01/30/2026
That uneasy feeling after scrolling isn’t random.
It’s Fear of Missing Out.
Social media doesn’t show real life.
It shows moments, edited, filtered, and amplified.
Psychologist Andrew Przybylski and colleagues defined FOMO as a form of social anxiety rooted in unmet psychological needs, especially belonging and self-worth.
Research shows FOMO increases with social media use, where we’re constantly exposed to curated highlights, not real life.
Your brain compares your behind-the-scenes
to everyone else’s highlight reel.
Why It’s So Intense Today:
FOMO thrives because:
➡️ You see events as they’re happening
➡️ Social media removes natural “out of sight, out of mind”
➡️ Algorithms amplify what’s popular
➡️ Rest looks like failure instead of recovery
It’s not that people are doing more, you’re just seeing more.
The Catch (Important Distinction):
FOMO isn’t always about wanting the thing.
Sometimes it’s about wanting the validation of being wanted.
You don’t actually want every plan.
You want reassurance that you could have gone.
Practical Takeaways:
1️⃣ Name it in the moment. “This is FOMO, not intuition.”
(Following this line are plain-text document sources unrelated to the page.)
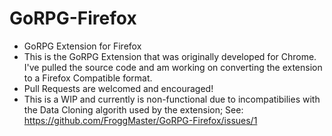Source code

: # GoRPG-Firefox
- GoRPG Extension for Firefox
- This is the GoRPG Extension that was originally developed for Chrome. I've pulled the source code and am working on converting the extension to a Firefox Compatible format. 
- Pull Requests are welcomed and encouraged!
- This is a WIP and currently is non-functional due to incompatibilies with the Data Cloning algorith used by the extension; See: https://github.com/FroggMaster/GoRPG-Firefox/issues/1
2️⃣ Check desire vs comparison. Ask, “Would I want this if I hadn’t seen it?”
3️⃣ Curate your inputs. Less exposure = less anxiety.
4️⃣ Practice JOMO (Joy of Missing Out). Rest, boundaries, and choosing yourself count too.
You’re not behind.
You’re just not everywhere.
And no one actually is, no matter what it looks like online.